This risks sounding like a double-edged compliment, but it's not meant as such: Again Once Again is what a Lena Dunham film might play like with another decade of life experience behind it. The Argentinian author and actress Romina Paula writes, directs and plays a version of herself as a fortysomething who's relocated with her young son to her German mother's place in Buenos Aires after encountering problems with her long-term partner. Whether this represents a formal separation or just an extended vacation is one of the things she's here to work out, initiating a series of gently naturalistic interactions with the people in her life. To some degree, she's reinventing herself - we watch as she takes German lessons with a potential suitor, trying to reconnect with her roots; she hits the town again, sharing a lingering kiss with a drunken girlfriend - although the circularity inscribed in the title is the first hint Romina is revisiting her adolescence, a regression underlined by a shot framing her and pals against a playground jungle gym. Should we survive the coming years, future film historians are going to marvel at how rapidly this field of cinematic study expanded. No longer is it just manchildren in their thirties failing to stand on their own two feet, here come the women in their forties to share a joint with them. Why, it's almost as if society had a system in place that instilled a deep-seated insecurity in its citizens, that prioritised economic development over personal fulfilment.

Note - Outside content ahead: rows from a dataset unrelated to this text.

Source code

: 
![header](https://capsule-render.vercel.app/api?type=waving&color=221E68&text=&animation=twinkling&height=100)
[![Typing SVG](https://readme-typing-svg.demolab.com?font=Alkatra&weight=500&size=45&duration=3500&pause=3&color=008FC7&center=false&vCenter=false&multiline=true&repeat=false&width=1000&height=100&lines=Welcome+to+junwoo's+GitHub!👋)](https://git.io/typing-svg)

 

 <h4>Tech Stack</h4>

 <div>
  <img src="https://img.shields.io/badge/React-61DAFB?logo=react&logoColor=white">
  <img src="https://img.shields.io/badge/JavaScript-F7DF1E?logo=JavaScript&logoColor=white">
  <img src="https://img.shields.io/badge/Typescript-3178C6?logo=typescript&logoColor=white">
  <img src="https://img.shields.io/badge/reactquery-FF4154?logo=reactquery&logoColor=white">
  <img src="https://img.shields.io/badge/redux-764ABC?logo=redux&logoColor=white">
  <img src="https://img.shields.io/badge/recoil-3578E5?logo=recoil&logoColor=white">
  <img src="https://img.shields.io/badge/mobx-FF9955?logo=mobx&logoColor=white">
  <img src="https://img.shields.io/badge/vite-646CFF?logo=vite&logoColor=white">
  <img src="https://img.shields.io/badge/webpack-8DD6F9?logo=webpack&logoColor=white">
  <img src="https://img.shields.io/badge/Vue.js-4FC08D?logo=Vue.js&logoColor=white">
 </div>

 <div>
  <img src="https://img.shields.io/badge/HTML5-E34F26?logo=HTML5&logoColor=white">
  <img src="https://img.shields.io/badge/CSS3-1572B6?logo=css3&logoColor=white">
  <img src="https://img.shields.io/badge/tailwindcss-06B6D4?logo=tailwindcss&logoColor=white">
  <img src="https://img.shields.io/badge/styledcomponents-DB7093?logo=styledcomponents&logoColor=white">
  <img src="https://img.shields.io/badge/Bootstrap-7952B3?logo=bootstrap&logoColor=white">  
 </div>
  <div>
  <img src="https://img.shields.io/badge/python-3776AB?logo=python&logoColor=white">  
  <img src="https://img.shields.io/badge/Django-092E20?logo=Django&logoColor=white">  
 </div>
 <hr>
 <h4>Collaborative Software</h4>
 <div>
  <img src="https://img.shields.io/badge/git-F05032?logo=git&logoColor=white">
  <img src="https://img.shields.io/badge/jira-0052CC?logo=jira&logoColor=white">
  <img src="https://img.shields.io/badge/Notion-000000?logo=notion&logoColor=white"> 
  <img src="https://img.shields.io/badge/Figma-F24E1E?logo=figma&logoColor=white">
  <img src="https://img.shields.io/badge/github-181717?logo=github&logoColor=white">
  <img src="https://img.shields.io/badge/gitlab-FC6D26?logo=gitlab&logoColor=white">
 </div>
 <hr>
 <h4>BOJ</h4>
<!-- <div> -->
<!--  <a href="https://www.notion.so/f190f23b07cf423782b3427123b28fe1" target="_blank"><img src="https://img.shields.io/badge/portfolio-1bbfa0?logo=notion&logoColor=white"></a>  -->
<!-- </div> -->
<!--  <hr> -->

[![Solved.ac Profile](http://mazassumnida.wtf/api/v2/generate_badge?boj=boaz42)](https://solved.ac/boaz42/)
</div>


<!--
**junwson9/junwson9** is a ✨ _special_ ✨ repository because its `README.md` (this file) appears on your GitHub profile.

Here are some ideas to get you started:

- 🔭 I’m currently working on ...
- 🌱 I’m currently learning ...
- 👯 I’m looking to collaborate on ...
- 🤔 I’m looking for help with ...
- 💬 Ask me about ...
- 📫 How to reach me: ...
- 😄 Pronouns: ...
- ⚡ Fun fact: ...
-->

I liked Girls about as much as the next TV critic, but there was an element of pose-throwing about it - a calculated lunge for the zeitgeist, or at the very least a spread in the Sunday culture sections - which was bound to aggravate as many viewers as it enthralled. (I mean, it aggravated me in places; that was the show it was.) Paula doesn't possess Dunham's comic chops, but what she does have is a whole lot of love to give - that sincere, unguarded affection that proves easier to access with age, when you realise how you've got where you are, and how crucial those around you were to you getting there. What shines through the film's domestic scenes, all but documentary, is a mother's love for her own son (an adorably inquisitive moppet, granted) and for her own mother, honourably stepping up to provide ad hoc childcare while Romina is off partying; these scenes are sporadically interrupted by a running slideshow, filling us in first on how a German family ventured this far west, then clearing some space so the supporting characters can present their own credentials to the camera. Dunham would likely have made an excruciatingly naff setpiece out of the oldtimers' house party Romina shows up at, whereas Paula herself allows us to register its naffer elements before staying with it long enough for us to spot individuals cutting loose from responsibility in a way they haven't been able to for a while. If there's any obvious crossover between heroine and filmmaker, it's that they're often thoughtful, sometimes prone to overthinking: I wasn't entirely sold on those inserts, which stop an already shuffling film dead and might have been better integrated into the characterisation proper. On the whole, though, this is a likable, heartfelt act of cinematic scrapbooking: we'll look back on it with the same fondness as its maker clearly does this period.
Again Once Again is now streaming via MUBI UK.